Relatos dominicales
Miguel Valera
Escuché por primera vez la palabra “Yolpaki” en la comunidad de Atetecochco, en el municipio de Atlahuilco, en la sierra de Zongolica, a donde nos llevó una maestra, antropóloga, que tenía interés de llevar el conocimiento de las aulas a la realidad. Con mochilas al hombro, mientras caminábamos por veredas nos encontrábamos a habitantes de la zona y los saludábamos muy propios con un “Panolti”, que en náhuatl significa “hola” o “bienvenido”. Las personas nos miraban extrañadas y contestaban: “buenos días”.
En el templo de la comunidad, con guitarras en mano, el primer canto que nos pidieron fue “Yolpaki”. La maestra nos explicó que la palabra significaba “corazón feliz” y que se referían al canto del Salmo 122 que compuso el español Miguel Manzano con la letra “¡Qué alegría cuando me dijeron: Vamos a la casa del Señor! Ya están pisando nuestros pies tus umbrales, Jerusalén”. ¡Claro!, contestamos a una sola voz.
Estuvimos una o dos semanas en esa comunidad, escuchando, conociendo sus costumbres, involucrándonos en sus vidas. Ya he contado otras veces de mi escozor sobre el espíritu humano de la conquista, del avasallamiento, del apoderamiento de la mentalidad del otro. Todos llevamos, quizá sin quererlo, un conquistador en las entrañas, deseoso de apoderarse del otro.
Aunque algunos profesores nos lo prohibían, yo me atreví a leer desde muy joven textos del filósofo argentino Enrique Dussel, el teórico de la descolonización, el filósofo de la liberación latinoamericana. Cargaba entonces, como una segunda biblia, ese texto donde decía que “contra la ontología clásica del centro, desde Hegel hasta Habermas, por nombrar lo más lúcido de Europa, se levanta un contradiscurso, una Filosofía de la Liberación de la periferia, de los oprimidos, de los excluidos, la sombra que la luz del ser no ha podido iluminar, el silencio interpelante sin palabra todavía”.
“Desde el no-ser, la nada, lo opaco, el otro, la exterioridad, el excluido, el misterio del sinsentido, desde el grito del pobre parte nuestro pensar. Es entonces una ‘filosofía bárbara’, que intenta sin embargo ser un proyecto de trans o metamodernidad”, había escrito en esa obra. Un maestro, a quien le confesaba esas lecturas, se reía un poco, con sorna, diciéndome que sólo era poesía.

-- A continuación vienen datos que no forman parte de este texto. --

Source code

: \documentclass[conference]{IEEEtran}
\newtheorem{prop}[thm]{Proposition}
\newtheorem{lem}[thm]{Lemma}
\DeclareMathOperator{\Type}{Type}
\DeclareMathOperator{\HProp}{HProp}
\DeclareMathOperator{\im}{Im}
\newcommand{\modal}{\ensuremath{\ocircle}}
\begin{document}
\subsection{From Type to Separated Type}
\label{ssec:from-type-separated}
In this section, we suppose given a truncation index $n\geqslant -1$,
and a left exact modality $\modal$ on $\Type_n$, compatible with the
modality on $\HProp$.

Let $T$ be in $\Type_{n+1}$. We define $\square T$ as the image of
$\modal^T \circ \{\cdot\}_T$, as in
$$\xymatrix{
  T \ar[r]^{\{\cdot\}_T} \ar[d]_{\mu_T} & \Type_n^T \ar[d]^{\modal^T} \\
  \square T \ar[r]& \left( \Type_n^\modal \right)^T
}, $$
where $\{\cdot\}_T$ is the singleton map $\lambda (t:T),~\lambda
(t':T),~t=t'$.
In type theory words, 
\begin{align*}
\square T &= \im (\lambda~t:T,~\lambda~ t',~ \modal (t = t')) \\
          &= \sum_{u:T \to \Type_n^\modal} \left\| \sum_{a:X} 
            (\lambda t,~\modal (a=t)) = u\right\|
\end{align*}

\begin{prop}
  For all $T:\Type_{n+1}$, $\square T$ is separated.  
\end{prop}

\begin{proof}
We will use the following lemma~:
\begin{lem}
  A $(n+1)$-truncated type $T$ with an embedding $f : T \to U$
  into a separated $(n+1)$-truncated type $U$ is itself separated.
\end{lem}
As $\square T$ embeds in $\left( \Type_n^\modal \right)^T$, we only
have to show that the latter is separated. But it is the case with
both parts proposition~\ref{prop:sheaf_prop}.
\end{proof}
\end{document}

En Atetecochco descubrí el sentido de la opresión histórica, de los desamparados, de los olvidados, de quienes huyeron para dejar a los Conquistadores el valle, las tierras más prósperas. La historia que más me conmovió, sin duda, fue la de Iztli, una pequeña de 10 años a quien le gustaba cantar, correr en el atrio de la capilla del pueblo y por las tardes emborracharse, con el aguardiente que encontraba en su casa.
Hace honor a su nombre, nos dijo la maestra. Su alcoholismo es un “escudo”, una “defensa” ante lo que vive. Su padre maltrata a su madre. La escuela es un escape pero el gran escape lo encontró en el estado de ebriedad, nos refirió con tristeza. Tenía razón. Además, las condiciones de vida, el aislamiento, el microcosmos en el que se desarrollaban, orillaba a niñas y niños, desde los 10 o 12 años, a involucrarse con el alcohol.
Han pasado muchos años de este viaje y de vez en vez, mientras observo, como decía el viejo Schopenhauer, la vida, desde una mesa bien provista, pienso en Iztli, en su melodiosa voz cantando “Yolpaki” y en los cientos de niños que buscaron en el alcohol, un corazón feliz que entendiera la realidad de este mundo.